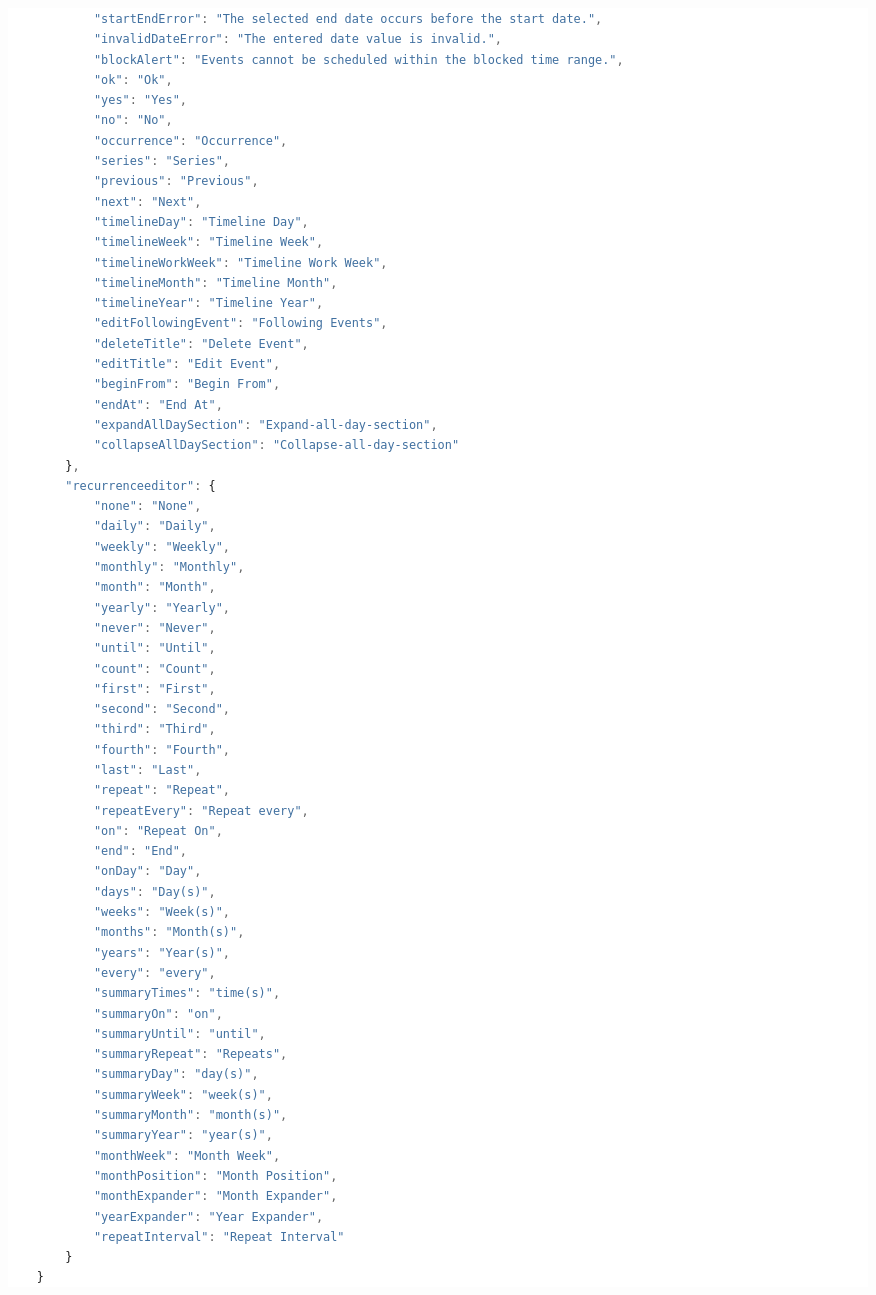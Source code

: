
 ```typescript
            "startEndError": "The selected end date occurs before the start date.",
            "invalidDateError": "The entered date value is invalid.",
            "blockAlert": "Events cannot be scheduled within the blocked time range.",
            "ok": "Ok",
            "yes": "Yes",
            "no": "No",
            "occurrence": "Occurrence",
            "series": "Series",
            "previous": "Previous",
            "next": "Next",
            "timelineDay": "Timeline Day",
            "timelineWeek": "Timeline Week",
            "timelineWorkWeek": "Timeline Work Week",
            "timelineMonth": "Timeline Month",
            "timelineYear": "Timeline Year",
            "editFollowingEvent": "Following Events",
            "deleteTitle": "Delete Event",
            "editTitle": "Edit Event",
            "beginFrom": "Begin From",
            "endAt": "End At",
            "expandAllDaySection": "Expand-all-day-section",
            "collapseAllDaySection": "Collapse-all-day-section"
        },
        "recurrenceeditor": {
            "none": "None",
            "daily": "Daily",
            "weekly": "Weekly",
            "monthly": "Monthly",
            "month": "Month",
            "yearly": "Yearly",
            "never": "Never",
            "until": "Until",
            "count": "Count",
            "first": "First",
            "second": "Second",
            "third": "Third",
            "fourth": "Fourth",
            "last": "Last",
            "repeat": "Repeat",
            "repeatEvery": "Repeat every",
            "on": "Repeat On",
            "end": "End",
            "onDay": "Day",
            "days": "Day(s)",
            "weeks": "Week(s)",
            "months": "Month(s)",
            "years": "Year(s)",
            "every": "every",
            "summaryTimes": "time(s)",
            "summaryOn": "on",
            "summaryUntil": "until",
            "summaryRepeat": "Repeats",
            "summaryDay": "day(s)",
            "summaryWeek": "week(s)",
            "summaryMonth": "month(s)",
            "summaryYear": "year(s)",
            "monthWeek": "Month Week",
            "monthPosition": "Month Position",
            "monthExpander": "Month Expander",
            "yearExpander": "Year Expander",
            "repeatInterval": "Repeat Interval"
        }
    }
```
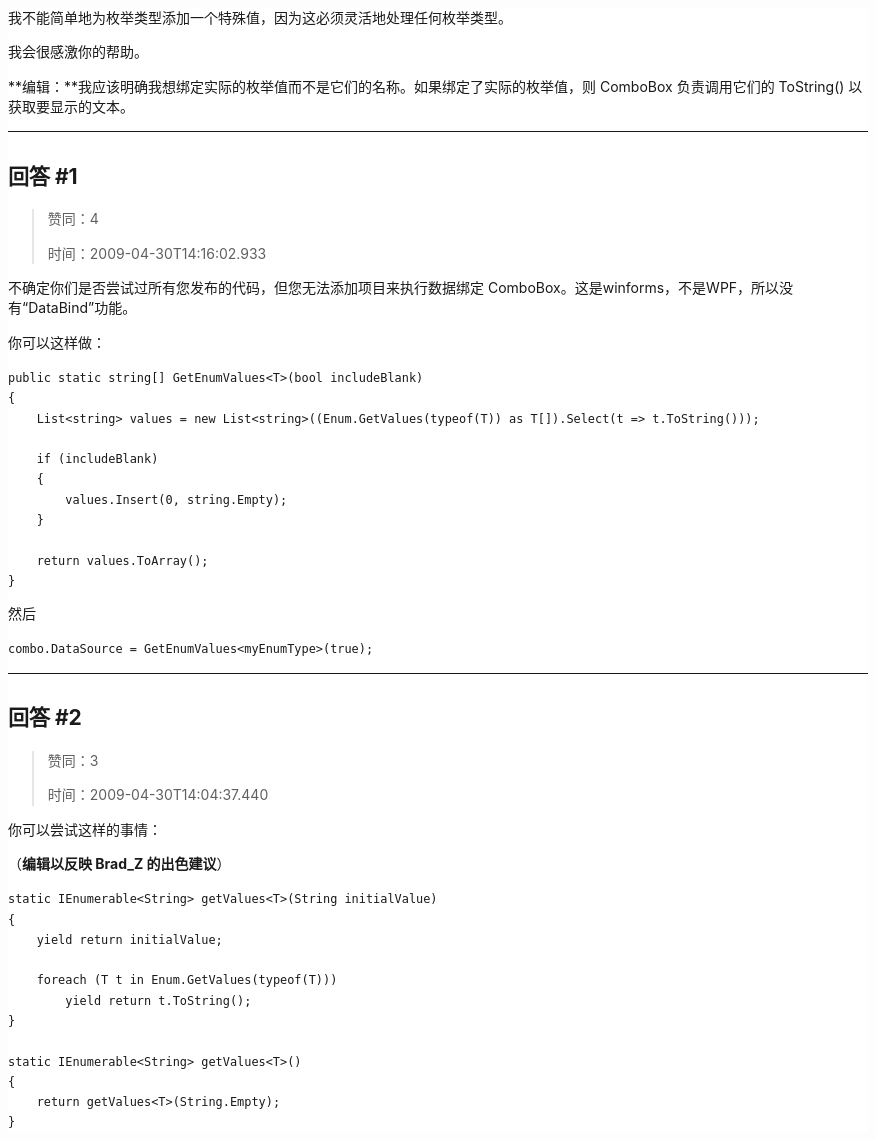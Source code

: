 我不能简单地为枚举类型添加一个特殊值，因为这必须灵活地处理任何枚举类型。

我会很感激你的帮助。

**编辑：**我应该明确我想绑定实际的枚举值而不是它们的名称。如果绑定了实际的枚举值，则 ComboBox 负责调用它们的 ToString() 以获取要显示的文本。

* * *

## 回答 #1

> 赞同：4
> 
> 时间：2009-04-30T14:16:02.933

不确定你们是否尝试过所有您发布的代码，但您无法添加项目来执行数据绑定 ComboBox。这是winforms，不是WPF，所以没有“DataBind”功能。

你可以这样做：

```
public static string[] GetEnumValues<T>(bool includeBlank) 
{
    List<string> values = new List<string>((Enum.GetValues(typeof(T)) as T[]).Select(t => t.ToString()));

    if (includeBlank)
    {
        values.Insert(0, string.Empty);
    }

    return values.ToArray();
} 
```

然后

```
combo.DataSource = GetEnumValues<myEnumType>(true); 
```

* * *

## 回答 #2

> 赞同：3
> 
> 时间：2009-04-30T14:04:37.440

你可以尝试这样的事情：

（**编辑以反映 Brad_Z 的出色建议**）

```
static IEnumerable<String> getValues<T>(String initialValue)
{
    yield return initialValue;

    foreach (T t in Enum.GetValues(typeof(T)))
        yield return t.ToString();
}

static IEnumerable<String> getValues<T>()
{
    return getValues<T>(String.Empty);
} 
```
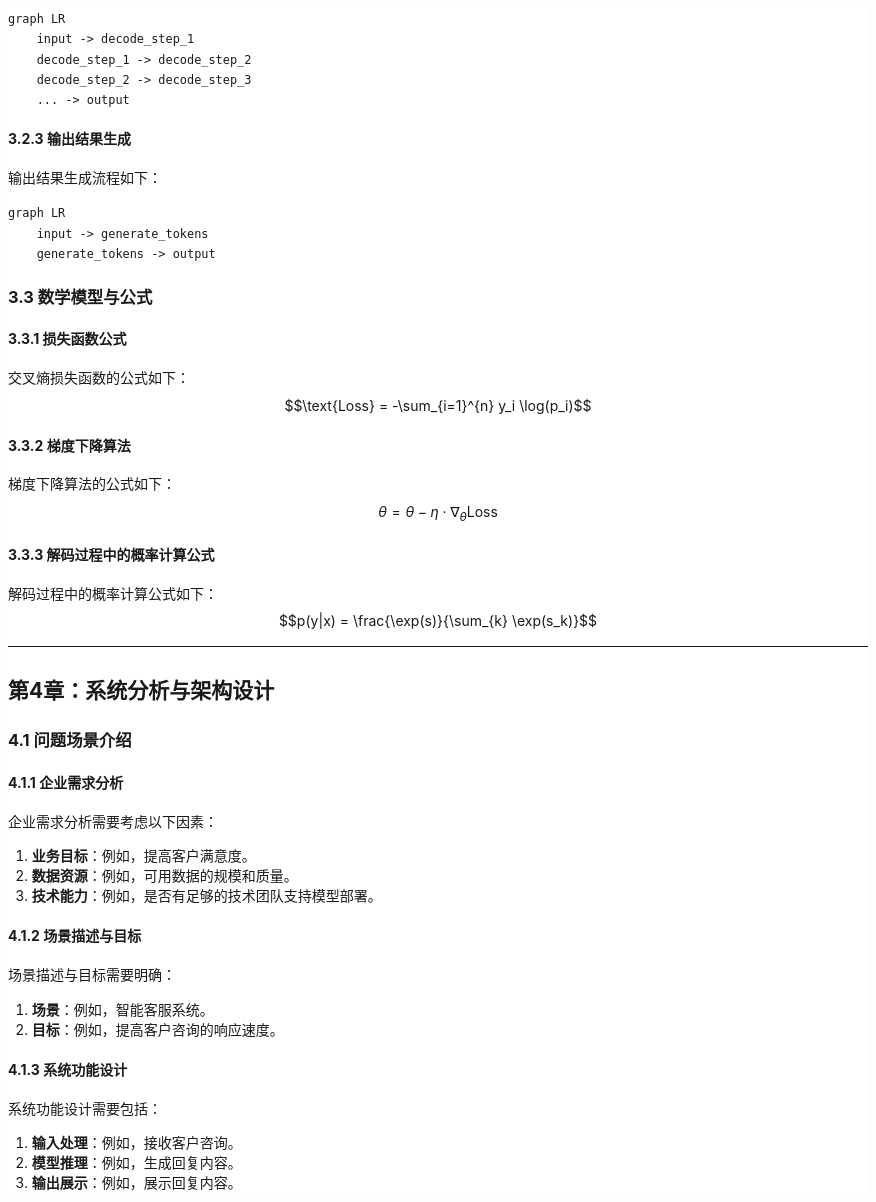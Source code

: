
 ```mermaid
graph LR
    input -> decode_step_1
    decode_step_1 -> decode_step_2
    decode_step_2 -> decode_step_3
    ... -> output
```

#### 3.2.3 输出结果生成  
输出结果生成流程如下：  

```mermaid
graph LR
    input -> generate_tokens
    generate_tokens -> output
```

### 3.3 数学模型与公式

#### 3.3.1 损失函数公式  
交叉熵损失函数的公式如下：  
$$\text{Loss} = -\sum_{i=1}^{n} y_i \log(p_i)$$  

#### 3.3.2 梯度下降算法  
梯度下降算法的公式如下：  
$$\theta = \theta - \eta \cdot \nabla_{\theta} \text{Loss}$$  

#### 3.3.3 解码过程中的概率计算公式  
解码过程中的概率计算公式如下：  
$$p(y|x) = \frac{\exp(s)}{\sum_{k} \exp(s_k)}$$  

---

## 第4章：系统分析与架构设计

### 4.1 问题场景介绍

#### 4.1.1 企业需求分析  
企业需求分析需要考虑以下因素：  
1. **业务目标**：例如，提高客户满意度。  
2. **数据资源**：例如，可用数据的规模和质量。  
3. **技术能力**：例如，是否有足够的技术团队支持模型部署。  

#### 4.1.2 场景描述与目标  
场景描述与目标需要明确：  
1. **场景**：例如，智能客服系统。  
2. **目标**：例如，提高客户咨询的响应速度。  

#### 4.1.3 系统功能设计  
系统功能设计需要包括：  
1. **输入处理**：例如，接收客户咨询。  
2. **模型推理**：例如，生成回复内容。  
3. **输出展示**：例如，展示回复内容。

***

_ASSIGNED TASK:_ Go through the records and report each line that contains "Expander".

_OUTPUT FOR THIS EXERCISE:_
            "monthExpander": "Month Expander",
            "yearExpander": "Year Expander",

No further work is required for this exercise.